Segment Start: Dataset records

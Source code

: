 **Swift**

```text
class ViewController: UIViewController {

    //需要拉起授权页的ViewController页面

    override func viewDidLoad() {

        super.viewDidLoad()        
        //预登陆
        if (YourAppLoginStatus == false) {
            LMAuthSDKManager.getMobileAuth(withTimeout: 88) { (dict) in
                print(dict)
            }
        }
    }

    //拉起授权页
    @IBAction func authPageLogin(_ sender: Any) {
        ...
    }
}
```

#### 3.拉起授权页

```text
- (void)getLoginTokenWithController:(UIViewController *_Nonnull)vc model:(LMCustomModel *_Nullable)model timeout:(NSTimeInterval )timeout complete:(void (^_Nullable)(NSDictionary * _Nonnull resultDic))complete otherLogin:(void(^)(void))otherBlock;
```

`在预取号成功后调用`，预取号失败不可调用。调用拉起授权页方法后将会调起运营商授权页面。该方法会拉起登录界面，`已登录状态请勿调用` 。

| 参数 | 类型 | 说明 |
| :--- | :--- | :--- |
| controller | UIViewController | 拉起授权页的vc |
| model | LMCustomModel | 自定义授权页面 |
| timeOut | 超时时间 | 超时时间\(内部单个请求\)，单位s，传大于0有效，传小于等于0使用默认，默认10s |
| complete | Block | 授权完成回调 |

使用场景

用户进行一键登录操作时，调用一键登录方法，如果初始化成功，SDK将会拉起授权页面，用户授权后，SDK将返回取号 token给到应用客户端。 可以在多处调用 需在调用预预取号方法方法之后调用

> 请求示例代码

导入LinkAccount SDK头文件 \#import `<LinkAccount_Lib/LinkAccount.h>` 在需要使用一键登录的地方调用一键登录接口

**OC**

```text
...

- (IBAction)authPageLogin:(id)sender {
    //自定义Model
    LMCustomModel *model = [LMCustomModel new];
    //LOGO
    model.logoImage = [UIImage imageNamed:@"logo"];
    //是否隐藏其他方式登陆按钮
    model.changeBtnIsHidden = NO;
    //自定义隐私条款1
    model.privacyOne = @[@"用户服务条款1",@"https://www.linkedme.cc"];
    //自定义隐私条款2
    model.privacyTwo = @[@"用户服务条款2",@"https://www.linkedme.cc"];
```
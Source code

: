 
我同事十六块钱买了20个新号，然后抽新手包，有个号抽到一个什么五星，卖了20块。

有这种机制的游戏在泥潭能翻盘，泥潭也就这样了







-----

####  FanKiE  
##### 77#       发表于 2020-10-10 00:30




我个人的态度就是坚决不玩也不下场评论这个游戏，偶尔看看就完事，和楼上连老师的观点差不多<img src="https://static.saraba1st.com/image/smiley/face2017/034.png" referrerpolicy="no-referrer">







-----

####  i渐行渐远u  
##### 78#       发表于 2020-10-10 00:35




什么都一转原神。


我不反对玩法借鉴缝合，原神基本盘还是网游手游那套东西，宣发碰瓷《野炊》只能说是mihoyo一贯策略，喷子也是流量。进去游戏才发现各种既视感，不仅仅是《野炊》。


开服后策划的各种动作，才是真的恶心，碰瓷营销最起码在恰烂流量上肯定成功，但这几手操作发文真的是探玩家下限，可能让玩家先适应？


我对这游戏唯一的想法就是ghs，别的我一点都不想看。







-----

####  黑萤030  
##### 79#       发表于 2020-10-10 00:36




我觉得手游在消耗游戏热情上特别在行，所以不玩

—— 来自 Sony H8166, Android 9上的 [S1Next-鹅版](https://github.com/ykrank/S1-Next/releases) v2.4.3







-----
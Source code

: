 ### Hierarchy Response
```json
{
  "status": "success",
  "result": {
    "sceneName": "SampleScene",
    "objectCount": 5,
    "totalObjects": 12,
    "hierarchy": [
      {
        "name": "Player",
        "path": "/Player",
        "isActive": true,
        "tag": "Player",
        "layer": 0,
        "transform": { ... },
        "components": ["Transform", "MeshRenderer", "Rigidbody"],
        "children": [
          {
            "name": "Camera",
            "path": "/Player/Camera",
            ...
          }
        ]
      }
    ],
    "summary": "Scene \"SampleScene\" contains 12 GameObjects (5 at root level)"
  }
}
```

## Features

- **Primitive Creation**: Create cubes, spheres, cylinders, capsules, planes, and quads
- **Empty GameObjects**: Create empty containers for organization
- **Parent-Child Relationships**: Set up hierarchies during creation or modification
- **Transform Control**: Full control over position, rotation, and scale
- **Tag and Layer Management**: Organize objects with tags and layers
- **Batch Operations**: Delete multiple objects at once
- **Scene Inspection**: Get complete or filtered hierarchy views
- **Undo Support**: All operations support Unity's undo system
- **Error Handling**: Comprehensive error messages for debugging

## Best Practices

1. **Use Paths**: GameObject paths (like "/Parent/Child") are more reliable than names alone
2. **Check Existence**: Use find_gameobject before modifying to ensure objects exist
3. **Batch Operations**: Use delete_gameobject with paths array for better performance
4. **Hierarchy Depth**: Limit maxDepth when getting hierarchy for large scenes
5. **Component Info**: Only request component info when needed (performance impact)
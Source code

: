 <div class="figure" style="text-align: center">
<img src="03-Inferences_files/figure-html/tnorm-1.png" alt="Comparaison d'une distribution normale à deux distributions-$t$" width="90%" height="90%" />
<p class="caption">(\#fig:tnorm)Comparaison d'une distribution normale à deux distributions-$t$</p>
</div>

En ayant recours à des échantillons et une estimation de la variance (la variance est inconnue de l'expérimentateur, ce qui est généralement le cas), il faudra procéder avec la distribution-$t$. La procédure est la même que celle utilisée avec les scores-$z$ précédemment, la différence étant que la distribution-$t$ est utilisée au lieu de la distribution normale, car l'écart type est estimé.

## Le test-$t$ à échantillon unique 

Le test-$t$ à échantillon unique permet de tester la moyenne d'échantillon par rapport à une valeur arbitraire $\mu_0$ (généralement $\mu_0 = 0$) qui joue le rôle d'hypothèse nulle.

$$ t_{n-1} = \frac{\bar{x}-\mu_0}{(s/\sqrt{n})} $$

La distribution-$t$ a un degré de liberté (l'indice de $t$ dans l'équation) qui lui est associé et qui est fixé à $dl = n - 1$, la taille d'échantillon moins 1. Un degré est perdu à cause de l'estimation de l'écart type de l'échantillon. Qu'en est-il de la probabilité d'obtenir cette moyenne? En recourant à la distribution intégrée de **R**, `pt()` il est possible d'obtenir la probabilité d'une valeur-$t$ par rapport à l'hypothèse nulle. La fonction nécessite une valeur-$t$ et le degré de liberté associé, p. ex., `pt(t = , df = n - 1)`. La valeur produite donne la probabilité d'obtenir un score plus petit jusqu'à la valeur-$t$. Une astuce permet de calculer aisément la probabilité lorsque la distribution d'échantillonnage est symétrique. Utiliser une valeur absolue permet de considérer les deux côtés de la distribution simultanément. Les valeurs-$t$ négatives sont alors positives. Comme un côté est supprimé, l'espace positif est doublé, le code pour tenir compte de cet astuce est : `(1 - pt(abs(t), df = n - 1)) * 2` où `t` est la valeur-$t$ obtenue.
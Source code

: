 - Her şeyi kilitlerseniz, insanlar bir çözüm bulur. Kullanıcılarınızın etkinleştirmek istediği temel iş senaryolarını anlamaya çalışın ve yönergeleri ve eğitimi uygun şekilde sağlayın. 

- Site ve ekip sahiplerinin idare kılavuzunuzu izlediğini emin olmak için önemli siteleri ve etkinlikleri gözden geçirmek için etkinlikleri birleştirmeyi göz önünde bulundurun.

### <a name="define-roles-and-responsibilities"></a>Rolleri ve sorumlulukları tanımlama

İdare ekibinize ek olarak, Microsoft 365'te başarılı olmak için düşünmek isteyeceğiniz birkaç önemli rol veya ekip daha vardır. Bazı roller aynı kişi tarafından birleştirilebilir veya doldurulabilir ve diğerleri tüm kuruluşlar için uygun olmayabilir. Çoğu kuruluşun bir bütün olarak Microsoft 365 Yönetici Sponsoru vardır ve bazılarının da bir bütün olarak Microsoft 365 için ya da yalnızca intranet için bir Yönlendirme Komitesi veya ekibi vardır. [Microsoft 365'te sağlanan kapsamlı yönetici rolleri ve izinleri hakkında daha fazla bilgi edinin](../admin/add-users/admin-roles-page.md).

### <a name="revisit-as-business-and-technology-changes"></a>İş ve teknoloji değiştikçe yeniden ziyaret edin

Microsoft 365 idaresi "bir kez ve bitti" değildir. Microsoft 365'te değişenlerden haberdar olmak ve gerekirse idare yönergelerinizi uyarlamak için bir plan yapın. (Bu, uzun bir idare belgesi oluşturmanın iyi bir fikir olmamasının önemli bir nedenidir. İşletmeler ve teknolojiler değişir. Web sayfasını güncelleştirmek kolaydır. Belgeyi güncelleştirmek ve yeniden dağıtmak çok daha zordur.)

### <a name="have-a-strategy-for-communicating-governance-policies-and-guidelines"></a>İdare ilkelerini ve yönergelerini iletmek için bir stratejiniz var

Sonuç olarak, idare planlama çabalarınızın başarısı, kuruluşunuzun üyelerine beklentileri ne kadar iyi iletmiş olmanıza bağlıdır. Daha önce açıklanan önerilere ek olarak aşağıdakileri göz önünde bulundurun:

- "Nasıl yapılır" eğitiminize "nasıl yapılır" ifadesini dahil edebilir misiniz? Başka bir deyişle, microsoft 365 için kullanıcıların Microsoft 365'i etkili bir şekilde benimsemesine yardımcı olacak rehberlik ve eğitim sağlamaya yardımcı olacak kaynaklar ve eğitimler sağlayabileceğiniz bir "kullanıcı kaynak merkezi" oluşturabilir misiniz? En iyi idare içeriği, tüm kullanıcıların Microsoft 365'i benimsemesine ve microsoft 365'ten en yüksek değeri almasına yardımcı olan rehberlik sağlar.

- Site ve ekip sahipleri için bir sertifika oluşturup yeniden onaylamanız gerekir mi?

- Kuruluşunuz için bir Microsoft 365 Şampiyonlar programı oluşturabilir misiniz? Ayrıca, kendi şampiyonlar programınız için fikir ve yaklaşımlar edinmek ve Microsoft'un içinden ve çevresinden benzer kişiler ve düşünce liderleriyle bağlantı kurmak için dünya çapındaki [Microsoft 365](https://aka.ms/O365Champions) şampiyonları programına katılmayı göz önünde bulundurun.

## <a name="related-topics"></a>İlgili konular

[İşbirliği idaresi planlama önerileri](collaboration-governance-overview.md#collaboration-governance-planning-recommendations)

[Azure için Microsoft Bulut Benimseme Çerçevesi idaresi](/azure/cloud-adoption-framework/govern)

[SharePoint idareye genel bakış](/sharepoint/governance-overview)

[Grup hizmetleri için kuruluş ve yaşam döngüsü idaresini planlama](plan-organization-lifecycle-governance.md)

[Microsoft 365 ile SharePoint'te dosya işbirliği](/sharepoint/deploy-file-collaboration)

Segment End: Dataset records

Exercise prompt:
Count every line in the listing above where the string "tnorm" occurs, and report the count and nothing more.

Response:
2